Malaysian toll road borrower MEX I Capital achieved a turnaround that resolved corporate governance issues, improved investor protection and restored trust with sukuk holders.
Trouble started brewing at the issuer, then known as Bright Focus, in February 2016 over unexpected fund transfers to holding company Maju Holdings. The cashflow issues continued until June 2019 when rating agency RAM, alarmed at a severe impairment on Bright Focus’ debt-servicing metrics and eroded cash balances at the operating company Maju Expressway, downgraded the sukuk to BB1.
With questions over its corporate governance and possible default hanging over it, Bright Focus began restructuring efforts with financial adviser New Paradigm Capital Markets from July 2019.
The plan was for a like-for-like swap into a new M$1.126bn (US$256m) senior sukuk. In return for a maturity extension, the new facilities incorporated tighter covenants that would address the shortcomings that had enabled the borrower to make transfers of funds that at times breached minimum amounts needed in the financial service and reserve accounts.
Renamed MEX I Capital, the issuer was sued by angry sukuk holders bent on recovering the funds and averse to any haircut or lower coupons.
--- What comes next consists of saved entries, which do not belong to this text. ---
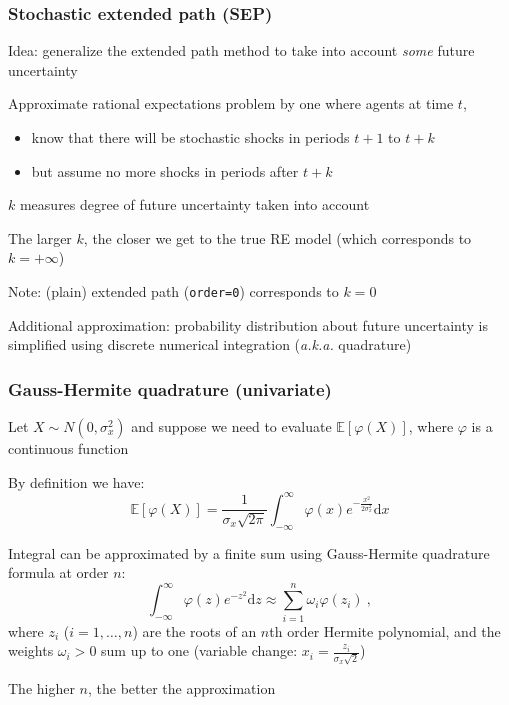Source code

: \documentclass[handout,usepdftitle=false,xcolor=dvipsnames,aspectratio=169]{beamer}
\begin{document}
\begin{frame}
  \frametitle{Stochastic extended path (SEP)}
  \begin{witemize}
    \item Idea: generalize the extended path method to take into account
    \textit{some} future uncertainty
    \item Approximate rational expectations problem by one where agents at time $t$,
    \begin{itemize}
      \item know that there will be stochastic shocks in periods
            $t+1$ to $t+k$
      \item but assume no more shocks in periods after $t+k$
    \end{itemize}
    \item $k$ measures degree of future uncertainty taken into
    account
    \item The larger $k$, the closer we get to the true RE model (which corresponds to $k = +\infty$)
    \item Note: (plain) extended path (\texttt{order=0}) corresponds to $k=0$
    \item Additional approximation: probability distribution about future
    uncertainty is simplified using discrete numerical integration
    (\textit{a.k.a.} quadrature)
  \end{witemize}
\end{frame}

\begin{frame}
  \frametitle{Gauss-Hermite quadrature (univariate)}
  \begin{witemize}
    \item Let $X\sim N(0,\sigma_x^2)$ and suppose we need  to evaluate
    $\mathbb E  [\varphi(X)]$, where  $\varphi$ is a continuous function
    \item By definition we have:
    {\small\begin{equation}
      \mathbb E [\varphi(X)] =  \frac{1}{\sigma_x\sqrt{2\pi}}\int_{-\infty}^{\infty} \varphi(x)e^{-\frac{x^2}{2\sigma^2_x}}\mathrm dx
    \end{equation}
    }
    \item Integral can be approximated by a finite sum
    using Gauss-Hermite quadrature formula at order $n$:
    {\small
    \begin{equation}
      \int_{-\infty}^{\infty} \varphi(z)e^{-z^2}\mathrm dz \approx \sum_{i=1}^n\omega_i \varphi(z_i) \: ,
    \end{equation}
    }
    where $z_i$ ($i=1,\dots,n$) are the roots of an $n$th order Hermite  polynomial, and the weights  $\omega_i>0$ sum up to  one (variable change: $x_i  = \frac{z_i}{\sigma_x\sqrt{2}}$)
    \item The higher $n$, the better the approximation
  \end{witemize}
\end{frame}
\end{document}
Another complication was the musharaka structure in the old sukuk deal. Essentially, the musharaka concept calls for unpaid profit distributions to be forgiven, but sukuk holders were vehemently opposed to doing so. Ultimately, the issuer and its adviser sought approval from the Securities Commission Malaysia’s sharia advisory council for a solution – the capitalisation of unpaid distributions in the new sukuk.
The council’s blessings came through in December 2021 and the turnaround exercise was completed on January 21 2022.
The new sukuk’s terms closed a loophole for fund transfers by banning Maju Expressway and MEX I Capital from making distributions or taking on new debt. MEX I Capital’s revenue and compensation accounts are now jointly managed by the security agent and Maju Expressway, providing better oversight. Any annual expenses exceeding 5% of pre-set levels will need a review from an independent project certifier, and two out of three directors of MEX I Capital and MESB are now independent and approved by the sukuk holders.
RAM rated the restructured senior sukuk A2, a 13-notch improvement from the old notes. The new M$1.126bn deal comprised 16 tranches with extended maturities from 2024 to 2039. All the tranches have step-up coupons starting from 2.6% in 2022 and climbing to 9.5% for the 2039s. The step-ups resulted in yields to maturities for the respective tranches that stayed unchanged from those in the old sukuk.